I apologise for not being in the Chamber while my hon. Friend the Member for Finchley and Golders Green (Dr. Vis) was speaking, but I watched his speech on television while eating my cheese sandwich. He talked about a recent meeting of the friends of the Finchley Memorial hospital. I certainly concur with him about the high quality of service at the hospital; my grandmother was there two years ago, and I visited her. I pay tribute to my hon. Friend for raising a number of issues and shall convey to my right hon. Friend the Secretary of State for Health his invitation to visit the Finchley Memorial hospital.
The hon. Member for Southend, West (Mr. Amess) made a characteristically robust speech, as is his wont during these debates. Again, I apologise for missing most of it because I was still eating my cheese sandwich, but I shall ensure that he gets a response to the specific issues that he raised. He mentioned the network card. The Strategic Rail Authority's review of fares policy will report late next year, and I suggest that he makes a submission to ensure that his concerns are properly reflected in that review.

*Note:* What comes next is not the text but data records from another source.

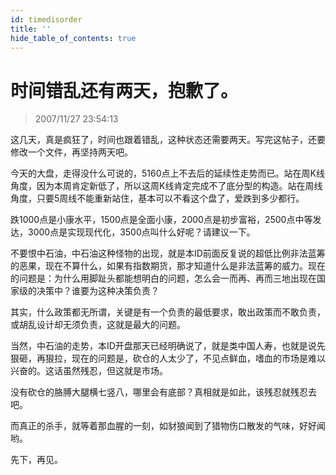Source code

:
 ```yaml
---
id: timedisorder 
title: ''
hide_table_of_contents: true
---
```


# 时间错乱还有两天，抱歉了。

> 2007/11/27 23:54:13

<div style={{color: '#009900', fontWeight: 'bold', fontSize: '18px'}}>

这几天，真是疯狂了，时间也跟着错乱，这种状态还需要两天。写完这帖子，还要修改一个文件，再坚持两天吧。
 
今天的大盘，走得没什么可说的，5160点上不去后的延续性走势而已。站在周K线角度，因为本周肯定新低了，所以这周K线肯定完成不了底分型的构造。站在周线角度，只要5周线不能重新站住，基本可以不看这个盘了，爱跌到多少都行。
 
跌1000点是小康水平，1500点是全面小康，2000点是初步富裕，2500点中等发达，3000点是实现现代化，3500点叫什么好呢？请建议一下。
 
不要恨中石油，中石油这种怪物的出现，就是本ID前面反复说的超低比例非法蓝筹的恶果，现在不算什么，如果有指数期货，那才知道什么是非法蓝筹的威力。现在的问题是：为什么用脚趾头都能想明白的问题，怎么会一而再、再而三地出现在国家级的决策中？谁要为这种决策负责？
 
其实，什么政策都无所谓，关键是有一个负责的最低要求，敢出政策而不敢负责，或胡乱设计却无须负责，这就是最大的问题。
 
当然，中石油的走势，本ID开盘那天已经明确说了，就是类中国人寿，也就是说先狠砸，再狠拉，现在的问题是，砍仓的人太少了，不见点鲜血，嗜血的市场是难以兴奋的。这话虽然残忍，但这就是市场。
 
没有砍仓的胳膊大腿横七竖八，哪里会有底部？真相就是如此，该残忍就残忍去吧。
 
而真正的杀手，就等着那血腥的一刻，如豺狼闻到了猎物伤口散发的气味，好好闻哟。
 
先下，再见。

</div>
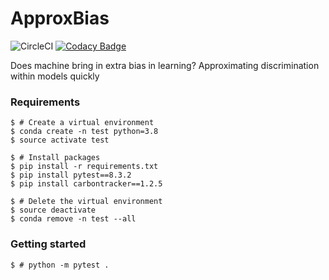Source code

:# ApproxBias

![CircleCI](https://img.shields.io/circleci/build/github/eustomaqua/ApproxBias/master) 
[![Codacy Badge](https://app.codacy.com/project/badge/Grade/d0f9d3235ebf4454b3f43beb137bb2c7)](https://app.codacy.com/gh/eustomaqua/ApproxBias/dashboard?utm_source=gh&utm_medium=referral&utm_content=&utm_campaign=Badge_grade) 

Does machine bring in extra bias in learning? Approximating discrimination within models quickly 


### Requirements

```shell
$ # Create a virtual environment
$ conda create -n test python=3.8
$ source activate test

$ # Install packages
$ pip install -r requirements.txt
$ pip install pytest==8.3.2
$ pip install carbontracker==1.2.5

$ # Delete the virtual environment
$ source deactivate
$ conda remove -n test --all
```

### Getting started

```shell
$ # python -m pytest .
```

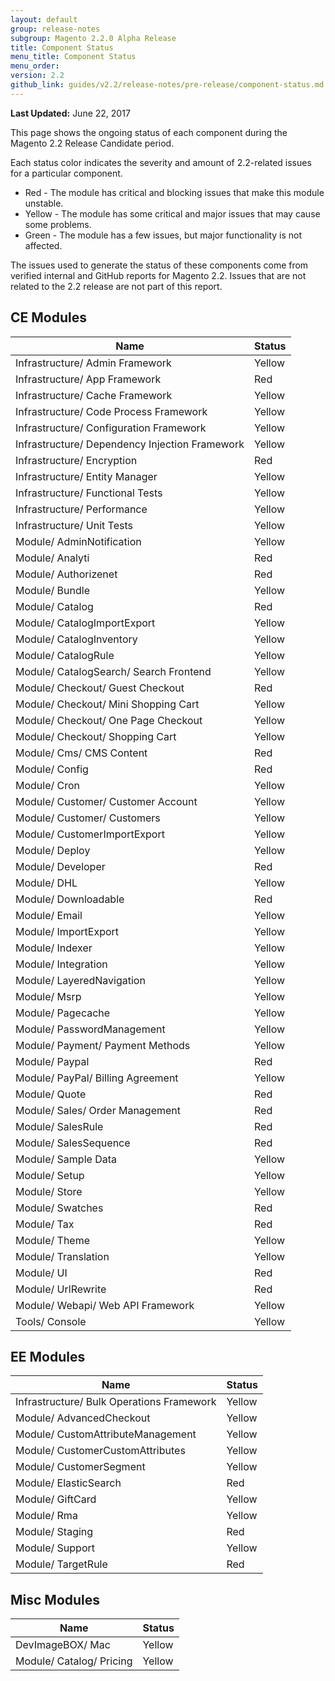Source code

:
 ```yaml
---
layout: default
group: release-notes
subgroup: Magento 2.2.0 Alpha Release
title: Component Status
menu_title: Component Status
menu_order:
version: 2.2
github_link: guides/v2.2/release-notes/pre-release/component-status.md
---
```


**Last Updated:** June 22, 2017

This page shows the ongoing status of each component during the Magento 2.2 Release Candidate period.

Each status color indicates the severity and amount of 2.2-related issues for a particular component.

* <span class="status red">Red</span> - The module has critical and blocking issues that make this module unstable.
* <span class="status yellow">Yellow</span> - The module has some critical and major issues that may cause some problems.
* <span class="status green">Green</span> - The module has a few issues, but major functionality is not affected.

The issues used to generate the status of these components come from verified internal and GitHub reports for Magento 2.2.
Issues that are not related to the 2.2 release are not part of this report.

## CE Modules

| Name                                           | Status |
| --- | --- |
| Infrastructure/ Admin Framework                | <span class="status yellow">Yellow</span> |
| Infrastructure/ App Framework                  | <span class="status red">Red</span>    |
| Infrastructure/ Cache Framework                | <span class="status yellow">Yellow</span> |
| Infrastructure/ Code Process Framework         | <span class="status yellow">Yellow</span> |
| Infrastructure/ Configuration Framework        | <span class="status yellow">Yellow</span> |
| Infrastructure/ Dependency Injection Framework | <span class="status yellow">Yellow</span> |
| Infrastructure/ Encryption                     | <span class="status red">Red</span>    |
| Infrastructure/ Entity Manager                 | <span class="status yellow">Yellow</span> |
| Infrastructure/ Functional Tests               | <span class="status yellow">Yellow</span> |
| Infrastructure/ Performance                    | <span class="status yellow">Yellow</span> |
| Infrastructure/ Unit Tests                     | <span class="status yellow">Yellow</span> |
| Module/ AdminNotification                      | <span class="status yellow">Yellow</span> |
| Module/ Analyti                                | <span class="status red">Red</span>    |
| Module/ Authorizenet                           | <span class="status red">Red</span>    |
| Module/ Bundle                                 | <span class="status yellow">Yellow</span> |
| Module/ Catalog                                | <span class="status red">Red</span>    |
| Module/ CatalogImportExport                    | <span class="status yellow">Yellow</span> |
| Module/ CatalogInventory                       | <span class="status yellow">Yellow</span> |
| Module/ CatalogRule                            | <span class="status yellow">Yellow</span> |
| Module/ CatalogSearch/ Search Frontend         | <span class="status yellow">Yellow</span> |
| Module/ Checkout/ Guest Checkout               | <span class="status red">Red</span>    |
| Module/ Checkout/ Mini Shopping Cart           | <span class="status yellow">Yellow</span> |
| Module/ Checkout/ One Page Checkout            | <span class="status yellow">Yellow</span> |
| Module/ Checkout/ Shopping Cart                | <span class="status yellow">Yellow</span> |
| Module/ Cms/ CMS Content                       | <span class="status red">Red</span>    |
| Module/ Config                                 | <span class="status red">Red</span>    |
| Module/ Cron                                   | <span class="status yellow">Yellow</span> |
| Module/ Customer/ Customer Account             | <span class="status yellow">Yellow</span> |
| Module/ Customer/ Customers                    | <span class="status yellow">Yellow</span> |
| Module/ CustomerImportExport                   | <span class="status yellow">Yellow</span> |
| Module/ Deploy                                 | <span class="status yellow">Yellow</span> |
| Module/ Developer                              | <span class="status red">Red</span>    |
| Module/ DHL                                    | <span class="status yellow">Yellow</span> |
| Module/ Downloadable                           | <span class="status red">Red</span>    |
| Module/ Email                                  | <span class="status yellow">Yellow</span> |
| Module/ ImportExport                           | <span class="status yellow">Yellow</span> |
| Module/ Indexer                                | <span class="status yellow">Yellow</span> |
| Module/ Integration                            | <span class="status yellow">Yellow</span> |
| Module/ LayeredNavigation                      | <span class="status yellow">Yellow</span> |
| Module/ Msrp                                   | <span class="status yellow">Yellow</span> |
| Module/ Pagecache                              | <span class="status yellow">Yellow</span> |
| Module/ PasswordManagement                     | <span class="status yellow">Yellow</span> |
| Module/ Payment/ Payment Methods               | <span class="status yellow">Yellow</span> |
| Module/ Paypal                                 | <span class="status red">Red</span>    |
| Module/ PayPal/ Billing Agreement              | <span class="status yellow">Yellow</span> |
| Module/ Quote                                  | <span class="status red">Red</span>    |
| Module/ Sales/ Order Management                | <span class="status red">Red</span>    |
| Module/ SalesRule                              | <span class="status red">Red</span>    |
| Module/ SalesSequence                          | <span class="status red">Red</span>    |
| Module/ Sample Data                            | <span class="status yellow">Yellow</span> |
| Module/ Setup                                  | <span class="status yellow">Yellow</span> |
| Module/ Store                                  | <span class="status yellow">Yellow</span> |
| Module/ Swatches                               | <span class="status red">Red</span>    |
| Module/ Tax                                    | <span class="status red">Red</span>    |
| Module/ Theme                                  | <span class="status yellow">Yellow</span> |
| Module/ Translation                            | <span class="status yellow">Yellow</span> |
| Module/ UI                                     | <span class="status red">Red</span>    |
| Module/ UrlRewrite                             | <span class="status red">Red</span>    |
| Module/ Webapi/ Web API Framework              | <span class="status yellow">Yellow</span> |
| Tools/ Console                                 | <span class="status yellow">Yellow</span> |

## EE Modules

| Name                                      | Status |
| --- | --- |
| Infrastructure/ Bulk Operations Framework | <span class="status yellow">Yellow</span> |
| Module/ AdvancedCheckout                  | <span class="status yellow">Yellow</span> |
| Module/ CustomAttributeManagement         | <span class="status yellow">Yellow</span> |
| Module/ CustomerCustomAttributes          | <span class="status yellow">Yellow</span> |
| Module/ CustomerSegment                   | <span class="status yellow">Yellow</span> |
| Module/ ElasticSearch                     | <span class="status red">Red</span>    |
| Module/ GiftCard                          | <span class="status yellow">Yellow</span> |
| Module/ Rma                               | <span class="status yellow">Yellow</span> |
| Module/ Staging                           | <span class="status red">Red</span>    |
| Module/ Support                           | <span class="status yellow">Yellow</span> |
| Module/ TargetRule                        | <span class="status red">Red</span>    |

## Misc Modules

| Name                     | Status |
| ------------------------ | ------ |
| DevImageBOX/ Mac         | <span class="status yellow">Yellow</span> |
| Module/ Catalog/ Pricing | <span class="status yellow">Yellow</span> |

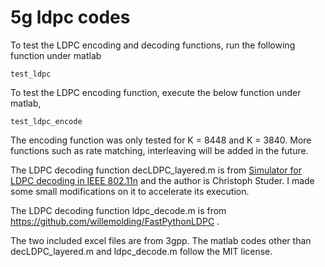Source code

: 5g ldpc codes
=============

To test the LDPC encoding and decoding functions, run the following function under matlab 
```
test_ldpc
```
To test the LDPC encoding function, execute the below function under matlab,
```
test_ldpc_encode
```

The encoding function was only tested for K = 8448 and K = 3840.
More functions such as rate matching, interleaving will be added in the future.

The LDPC decoding function decLDPC_layered.m is from [Simulator for LDPC decoding in IEEE 802.11n](http://www.csl.cornell.edu/~studer/software_ldpc.html) and the author is Christoph Studer. I made some small modifications on it to accelerate its execution.

The LDPC decoding function ldpc_decode.m is from https://github.com/willemolding/FastPythonLDPC .

The two included excel files are from 3gpp.
The matlab codes other than decLDPC_layered.m and ldpc_decode.m follow the MIT license.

My hon. Friend the Member for Knowsley, South (Mr. O'Hara), in a disturbing contribution, made a number of serious points, putting them on the record in Parliament. I undertake to ensure that he gets a response from the relevant Ministers and that the lessons to which the right hon. Member for Bromley and Chislehurst referred are learned. The hon. Member for Teignbridge (Richard YoungerRoss) raised many issues of concern to his constituents. I am well aware that there are anxieties about the funding of social services on both sides of the House which reflect concerns in all parts of the country. Social services funding is currently being reviewed by the Government as part of the comprehensive spending review.
However, as the minutes tick away, I should just like to thank everyone who has taken part in our debate. Pre-recess Adjournment debates provide a good opportunity for the House to air issues of concern, whether local, national or international. Members on both sides of the House have done so, and I join the hon.